Go for lg32lm3410 or lg32lm6400
The former is priced at 39,990 nd the latter at 48,000 in the retail mkt.


----------



## Lalit Kishore (Oct 16, 2012)

The LG TV model that you mentioned is not a 3D TV - though it has really good features otherwise. Plus, it is within your budget range - around 35K. If you really want a 3D TV, then you can surely consider LG 3D TVs, since they offer passive 3D viewing - which IMHO is more comfortable than active 3D TV watching.


----------



## LGWRSherlock (Oct 23, 2012)

So the 17th has come and gone.  Have you made a decision on which TV to buy?  Keep us updated (with lots and lots of pictures if you can)!

LG WRman Sherlock, out!


----------



## mitraark (Nov 3, 2012)

Hey so have you made your purchase yet ? I was considering the EH5000 , this thread looked relevant , sorry for the bump to an old thread.

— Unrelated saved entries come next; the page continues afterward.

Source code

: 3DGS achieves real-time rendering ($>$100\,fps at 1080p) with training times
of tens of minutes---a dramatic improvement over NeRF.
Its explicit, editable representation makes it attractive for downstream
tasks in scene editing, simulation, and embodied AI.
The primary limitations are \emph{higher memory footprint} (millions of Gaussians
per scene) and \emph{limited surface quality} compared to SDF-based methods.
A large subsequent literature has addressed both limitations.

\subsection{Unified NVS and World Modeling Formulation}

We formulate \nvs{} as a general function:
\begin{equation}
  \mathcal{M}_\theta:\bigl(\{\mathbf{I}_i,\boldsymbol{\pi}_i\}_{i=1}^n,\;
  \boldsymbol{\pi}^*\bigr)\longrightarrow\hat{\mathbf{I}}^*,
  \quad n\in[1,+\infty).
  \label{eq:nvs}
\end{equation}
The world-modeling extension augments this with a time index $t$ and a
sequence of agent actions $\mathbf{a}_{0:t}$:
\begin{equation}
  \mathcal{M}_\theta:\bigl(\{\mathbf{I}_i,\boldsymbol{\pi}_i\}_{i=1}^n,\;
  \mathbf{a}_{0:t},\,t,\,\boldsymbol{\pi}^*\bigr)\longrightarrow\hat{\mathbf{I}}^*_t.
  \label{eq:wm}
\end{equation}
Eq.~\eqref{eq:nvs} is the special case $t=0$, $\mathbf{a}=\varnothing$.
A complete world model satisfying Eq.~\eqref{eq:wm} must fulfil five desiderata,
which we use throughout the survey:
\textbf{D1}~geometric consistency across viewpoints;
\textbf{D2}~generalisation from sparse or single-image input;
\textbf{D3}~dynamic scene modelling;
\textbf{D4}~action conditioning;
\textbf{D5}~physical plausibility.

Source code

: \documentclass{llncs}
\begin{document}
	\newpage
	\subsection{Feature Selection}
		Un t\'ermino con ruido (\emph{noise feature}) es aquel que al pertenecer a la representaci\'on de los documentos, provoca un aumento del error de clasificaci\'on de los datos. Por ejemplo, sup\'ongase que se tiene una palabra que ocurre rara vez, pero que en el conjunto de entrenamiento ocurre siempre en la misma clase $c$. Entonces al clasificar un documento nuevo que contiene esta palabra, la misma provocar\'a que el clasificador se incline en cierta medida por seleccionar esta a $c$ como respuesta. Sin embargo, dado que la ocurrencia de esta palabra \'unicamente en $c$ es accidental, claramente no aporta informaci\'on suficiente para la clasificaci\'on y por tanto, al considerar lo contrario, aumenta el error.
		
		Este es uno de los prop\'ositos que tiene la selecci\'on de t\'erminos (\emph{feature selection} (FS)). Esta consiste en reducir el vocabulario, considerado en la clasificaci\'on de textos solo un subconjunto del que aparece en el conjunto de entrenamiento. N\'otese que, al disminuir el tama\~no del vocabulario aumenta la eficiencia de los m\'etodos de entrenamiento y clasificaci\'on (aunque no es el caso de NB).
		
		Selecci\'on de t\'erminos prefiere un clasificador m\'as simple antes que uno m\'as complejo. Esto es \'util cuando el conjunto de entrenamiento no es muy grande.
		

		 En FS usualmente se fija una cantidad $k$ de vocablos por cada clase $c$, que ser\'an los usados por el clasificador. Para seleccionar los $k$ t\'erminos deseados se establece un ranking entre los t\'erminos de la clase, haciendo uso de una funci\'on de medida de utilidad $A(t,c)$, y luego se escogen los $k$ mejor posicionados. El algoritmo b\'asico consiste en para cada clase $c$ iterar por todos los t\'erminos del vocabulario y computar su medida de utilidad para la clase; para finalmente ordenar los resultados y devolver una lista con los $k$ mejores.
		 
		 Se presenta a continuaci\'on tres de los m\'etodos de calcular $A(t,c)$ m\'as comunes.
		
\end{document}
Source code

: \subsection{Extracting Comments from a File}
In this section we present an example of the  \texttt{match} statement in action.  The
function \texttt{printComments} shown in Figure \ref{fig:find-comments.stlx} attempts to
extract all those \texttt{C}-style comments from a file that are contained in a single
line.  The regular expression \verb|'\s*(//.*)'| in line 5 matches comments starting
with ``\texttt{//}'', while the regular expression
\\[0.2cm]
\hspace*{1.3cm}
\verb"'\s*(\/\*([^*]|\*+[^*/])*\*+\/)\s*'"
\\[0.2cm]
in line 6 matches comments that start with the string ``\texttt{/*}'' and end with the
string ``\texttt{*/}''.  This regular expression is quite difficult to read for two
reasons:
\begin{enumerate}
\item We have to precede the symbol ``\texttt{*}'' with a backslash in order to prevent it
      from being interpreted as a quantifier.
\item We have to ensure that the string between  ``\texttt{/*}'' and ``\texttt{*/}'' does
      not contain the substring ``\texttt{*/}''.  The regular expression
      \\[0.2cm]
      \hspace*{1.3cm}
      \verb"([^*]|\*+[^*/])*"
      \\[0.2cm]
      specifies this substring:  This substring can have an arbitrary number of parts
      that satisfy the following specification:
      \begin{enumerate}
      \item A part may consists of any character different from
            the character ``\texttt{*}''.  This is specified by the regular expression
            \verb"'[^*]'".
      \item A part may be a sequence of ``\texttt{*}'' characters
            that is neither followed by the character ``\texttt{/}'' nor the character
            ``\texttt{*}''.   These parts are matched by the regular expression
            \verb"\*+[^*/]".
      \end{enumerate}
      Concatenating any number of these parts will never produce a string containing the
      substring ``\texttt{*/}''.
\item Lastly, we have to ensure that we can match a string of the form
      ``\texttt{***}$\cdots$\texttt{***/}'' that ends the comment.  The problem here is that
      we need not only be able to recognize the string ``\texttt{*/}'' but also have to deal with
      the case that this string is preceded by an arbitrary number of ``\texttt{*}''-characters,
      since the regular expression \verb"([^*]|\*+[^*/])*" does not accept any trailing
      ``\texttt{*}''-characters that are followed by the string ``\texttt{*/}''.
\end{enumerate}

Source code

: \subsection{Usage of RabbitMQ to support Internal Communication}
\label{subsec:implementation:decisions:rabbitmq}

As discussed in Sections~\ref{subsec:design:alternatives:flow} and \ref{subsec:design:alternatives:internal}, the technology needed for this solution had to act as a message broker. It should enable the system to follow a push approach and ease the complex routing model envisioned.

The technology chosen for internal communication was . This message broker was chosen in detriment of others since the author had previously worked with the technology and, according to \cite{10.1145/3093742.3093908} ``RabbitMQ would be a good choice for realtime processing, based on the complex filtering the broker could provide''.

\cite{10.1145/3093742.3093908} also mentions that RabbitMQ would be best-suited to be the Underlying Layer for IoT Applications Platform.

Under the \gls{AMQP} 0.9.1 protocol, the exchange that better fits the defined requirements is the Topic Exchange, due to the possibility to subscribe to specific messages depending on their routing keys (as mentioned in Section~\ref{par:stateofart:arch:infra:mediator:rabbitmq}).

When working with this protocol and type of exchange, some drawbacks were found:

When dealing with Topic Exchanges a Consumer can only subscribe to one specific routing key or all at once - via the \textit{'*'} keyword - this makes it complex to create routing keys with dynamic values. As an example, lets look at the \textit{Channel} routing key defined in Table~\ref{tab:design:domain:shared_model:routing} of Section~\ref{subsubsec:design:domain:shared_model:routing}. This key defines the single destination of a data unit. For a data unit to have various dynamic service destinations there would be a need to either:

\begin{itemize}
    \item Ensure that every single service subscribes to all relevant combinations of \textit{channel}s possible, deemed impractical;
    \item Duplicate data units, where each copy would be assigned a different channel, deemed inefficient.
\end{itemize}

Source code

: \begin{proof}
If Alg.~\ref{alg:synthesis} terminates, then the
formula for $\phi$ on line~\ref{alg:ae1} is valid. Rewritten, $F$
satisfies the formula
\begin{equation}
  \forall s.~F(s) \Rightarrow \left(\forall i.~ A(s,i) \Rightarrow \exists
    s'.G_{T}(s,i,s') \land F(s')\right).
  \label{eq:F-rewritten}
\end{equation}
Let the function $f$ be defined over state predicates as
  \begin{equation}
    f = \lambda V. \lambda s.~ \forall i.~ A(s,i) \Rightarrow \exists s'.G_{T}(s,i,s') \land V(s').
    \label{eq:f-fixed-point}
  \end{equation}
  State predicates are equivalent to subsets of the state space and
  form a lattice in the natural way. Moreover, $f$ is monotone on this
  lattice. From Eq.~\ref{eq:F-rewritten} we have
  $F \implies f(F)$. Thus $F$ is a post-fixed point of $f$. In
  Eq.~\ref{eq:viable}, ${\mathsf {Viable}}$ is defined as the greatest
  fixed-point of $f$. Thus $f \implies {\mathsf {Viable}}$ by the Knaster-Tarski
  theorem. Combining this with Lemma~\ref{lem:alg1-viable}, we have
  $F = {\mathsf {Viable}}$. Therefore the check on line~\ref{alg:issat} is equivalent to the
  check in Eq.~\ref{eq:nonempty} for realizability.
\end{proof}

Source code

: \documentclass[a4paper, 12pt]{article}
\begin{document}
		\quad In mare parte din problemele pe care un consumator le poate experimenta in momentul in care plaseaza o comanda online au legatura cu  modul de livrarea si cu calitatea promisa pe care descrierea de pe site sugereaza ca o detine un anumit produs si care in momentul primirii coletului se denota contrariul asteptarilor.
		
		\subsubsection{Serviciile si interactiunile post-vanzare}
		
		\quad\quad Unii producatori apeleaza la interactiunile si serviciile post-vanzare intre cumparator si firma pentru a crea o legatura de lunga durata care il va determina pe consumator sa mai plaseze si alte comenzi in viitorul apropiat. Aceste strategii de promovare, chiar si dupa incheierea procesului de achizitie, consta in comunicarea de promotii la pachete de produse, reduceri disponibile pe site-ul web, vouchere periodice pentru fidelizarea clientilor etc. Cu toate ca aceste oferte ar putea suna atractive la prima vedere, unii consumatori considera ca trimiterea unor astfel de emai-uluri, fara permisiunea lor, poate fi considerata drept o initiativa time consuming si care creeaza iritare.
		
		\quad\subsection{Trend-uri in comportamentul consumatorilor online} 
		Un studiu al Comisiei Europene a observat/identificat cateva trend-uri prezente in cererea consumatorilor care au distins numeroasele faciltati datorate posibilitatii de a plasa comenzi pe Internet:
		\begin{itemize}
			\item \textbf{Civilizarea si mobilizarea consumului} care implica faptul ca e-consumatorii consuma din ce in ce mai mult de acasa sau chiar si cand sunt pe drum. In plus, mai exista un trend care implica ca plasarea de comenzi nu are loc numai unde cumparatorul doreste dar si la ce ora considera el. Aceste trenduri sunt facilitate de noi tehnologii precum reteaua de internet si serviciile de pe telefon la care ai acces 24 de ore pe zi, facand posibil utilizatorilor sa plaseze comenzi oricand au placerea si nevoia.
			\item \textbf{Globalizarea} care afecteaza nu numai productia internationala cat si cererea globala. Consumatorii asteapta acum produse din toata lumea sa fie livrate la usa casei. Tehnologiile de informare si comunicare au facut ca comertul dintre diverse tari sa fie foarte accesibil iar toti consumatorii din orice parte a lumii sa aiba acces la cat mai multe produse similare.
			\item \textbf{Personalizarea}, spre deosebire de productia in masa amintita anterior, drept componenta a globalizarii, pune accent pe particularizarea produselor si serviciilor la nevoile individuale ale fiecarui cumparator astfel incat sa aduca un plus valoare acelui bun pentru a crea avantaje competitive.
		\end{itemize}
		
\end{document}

Other options similar to EH5000  ? Req: Low budget LED TV 1080p and video playback of popular formats through USB.


----------



## aroraanant (Nov 5, 2012)

In low budget there is no better option than EH5000, apart from that EH6030 is available at ebay for only 34.5k(with manufacturer warranty) which also a very good deal.


----------



## dshirvaikar (Nov 5, 2012)

What about Sony EX430? How does that compare to Samsung's EH5000?


----------



## aroraanant (Nov 5, 2012)

EH5000 is better than that.


----------